Raw data:
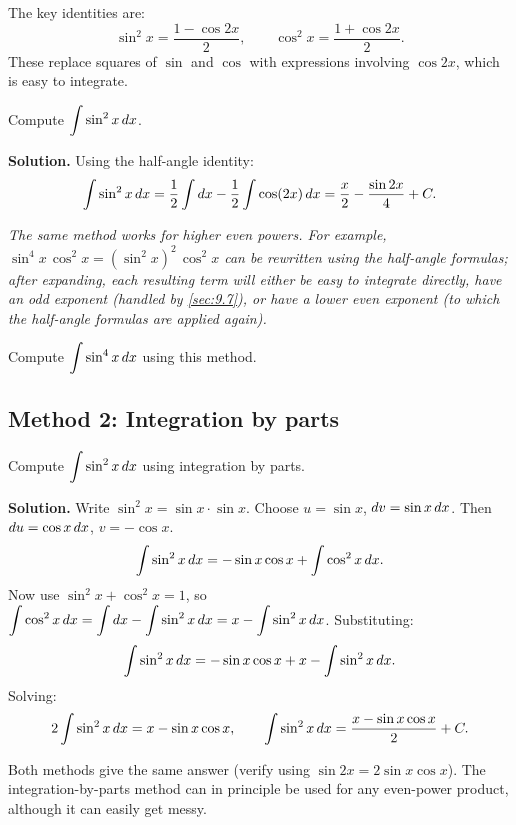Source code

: The key identities are:
\[
  \sin^{2}x = \frac{1 - \cos 2x}{2}, \qquad \cos^{2}x = \frac{1 + \cos 2x}{2}.
\]
These replace squares of $\sin$ and $\cos$ with expressions involving $\cos 2x$, which is easy to integrate.

\begin{example}
\label{ex:9-14}
Compute $\displaystyle\int \sin^{2}x\dx$.

\textbf{Solution.}  Using the half-angle identity:
\[
  \int \sin^{2}x\dx = \frac{1}{2}\int dx - \frac{1}{2}\int \cos(2x)\dx = \frac{x}{2} - \frac{\sin 2x}{4} + C.
\]
\end{example}

\textit{The same method works for higher even powers.  For example, $\sin^{4}x\,\cos^{2}x = (\sin^{2}x)^{2}\,\cos^{2}x$ can be rewritten using the half-angle formulas; after expanding, each resulting term will either be easy to integrate directly, have an odd exponent (handled by \cref{sec:9.7}), or have a lower even exponent (to which the half-angle formulas are applied again).}

\begin{remark}
Compute $\displaystyle\int \sin^{4}x\dx$ using this method.
\end{remark}

\subsection*{Method 2: Integration by parts}

\begin{example}
\label{ex:9-15}
Compute $\displaystyle\int \sin^{2}x\dx$ using integration by parts.

\textbf{Solution.}  Write $\sin^{2}x = \sin x \cdot \sin x$.  Choose $u = \sin x$, $dv = \sin x\dx$.  Then $du = \cos x\dx$, $v = -\cos x$.
\[
  \int \sin^{2}x\dx = -\sin x\cos x + \int \cos^{2}x\dx.
\]
Now use $\sin^{2}x + \cos^{2}x = 1$, so $\displaystyle\int \cos^{2}x\dx = \int dx - \int \sin^{2}x\dx = x - \int \sin^{2}x\dx$.  Substituting:
\[
  \int \sin^{2}x\dx = -\sin x\cos x + x - \int \sin^{2}x\dx.
\]
Solving:
\[
  2\int \sin^{2}x\dx = x - \sin x\cos x, \qquad \int \sin^{2}x\dx = \frac{x - \sin x\cos x}{2} + C.
\]
\end{example}

\begin{remark}
Both methods give the same answer (verify using $\sin 2x = 2\sin x\cos x$).  The integration-by-parts method can in principle be used for any even-power product, although it can easily get messy.
\end{remark}

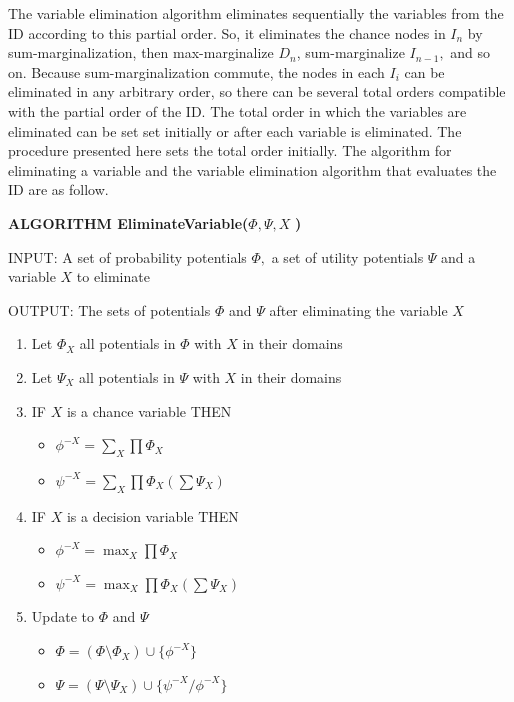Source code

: The variable elimination algorithm eliminates sequentially the variables
from the ID according to this partial order. So, it eliminates the chance
nodes in $I_{n}$ by sum-marginalization, then max-marginalize $D_{n}$,
sum-marginalize $I_{n-1},$ and so on. Because sum-marginalization commute,
the nodes in each $I_{i}$ can be eliminated in any arbitrary order, so there
can be several total orders compatible with the partial order of the ID. The
total order in which the variables are eliminated can be set set initially
or after each variable is eliminated. The procedure presented here sets the
total order initially. The algorithm for eliminating a variable and the
variable elimination algorithm that evaluates the ID are as follow.

\noindent \textsf{\textbf{ALGORITHM EliminateVariable(}}$\Phi ,\Psi ,X$%
\textsf{\textbf{)}}

\bigskip \noindent INPUT: A set of probability potentials $\Phi ,$ a set of
utility potentials $\Psi $ and a variable $X$ to eliminate

\noindent OUTPUT: The sets of potentials $\Phi $ and $\Psi $ after
eliminating the variable $X$

\begin{enumerate}
\item Let $\Phi _{X}$ all potentials in $\Phi $ with $X$ in their domains

\item Let $\Psi _{X}$ all potentials in $\Psi $ with $X$ in their domains

\item IF $X$ is a chance variable THEN

\begin{itemize}
\item $\phi ^{-X}=\sum_{X}\prod \Phi _{X}$

\item $\psi ^{-X}=\sum_{X}\prod \Phi _{X}\left( \sum \Psi _{X}\right) $
\end{itemize}

\item IF $X$ is a decision variable THEN

\begin{itemize}
\item $\phi ^{-X}=\max_{X}\prod \Phi _{X}$

\item $\psi ^{-X}=\max_{X}\prod \Phi _{X}\left( \sum \Psi _{X}\right) $
\end{itemize}

\item Update to $\Phi $ and $\Psi $

\begin{itemize}
\item $\Phi =\left( \Phi \setminus \Phi _{X}\right) \cup \{\phi ^{-X}\}$

\item $\Psi =\left( \Psi \setminus \Psi _{X}\right) \cup \{\psi ^{-X}/\phi
^{-X}\}$
\end{itemize}
\end{enumerate}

The task: Repeat only the lines starting at the one that contains "or after each" and ending at the last line above, exactly as written.

Output for this exercise:
or after each variable is eliminated. The procedure presented here sets the
total order initially. The algorithm for eliminating a variable and the
variable elimination algorithm that evaluates the ID are as follow.

\noindent \textsf{\textbf{ALGORITHM EliminateVariable(}}$\Phi ,\Psi ,X$%
\textsf{\textbf{)}}

\bigskip \noindent INPUT: A set of probability potentials $\Phi ,$ a set of
utility potentials $\Psi $ and a variable $X$ to eliminate

\noindent OUTPUT: The sets of potentials $\Phi $ and $\Psi $ after
eliminating the variable $X$

\begin{enumerate}
\item Let $\Phi _{X}$ all potentials in $\Phi $ with $X$ in their domains

\item Let $\Psi _{X}$ all potentials in $\Psi $ with $X$ in their domains

\item IF $X$ is a chance variable THEN

\begin{itemize}
\item $\phi ^{-X}=\sum_{X}\prod \Phi _{X}$

\item $\psi ^{-X}=\sum_{X}\prod \Phi _{X}\left( \sum \Psi _{X}\right) $
\end{itemize}

\item IF $X$ is a decision variable THEN

\begin{itemize}
\item $\phi ^{-X}=\max_{X}\prod \Phi _{X}$

\item $\psi ^{-X}=\max_{X}\prod \Phi _{X}\left( \sum \Psi _{X}\right) $
\end{itemize}

\item Update to $\Phi $ and $\Psi $

\begin{itemize}
\item $\Phi =\left( \Phi \setminus \Phi _{X}\right) \cup \{\phi ^{-X}\}$

\item $\Psi =\left( \Psi \setminus \Psi _{X}\right) \cup \{\psi ^{-X}/\phi
^{-X}\}$
\end{itemize}
\end{enumerate}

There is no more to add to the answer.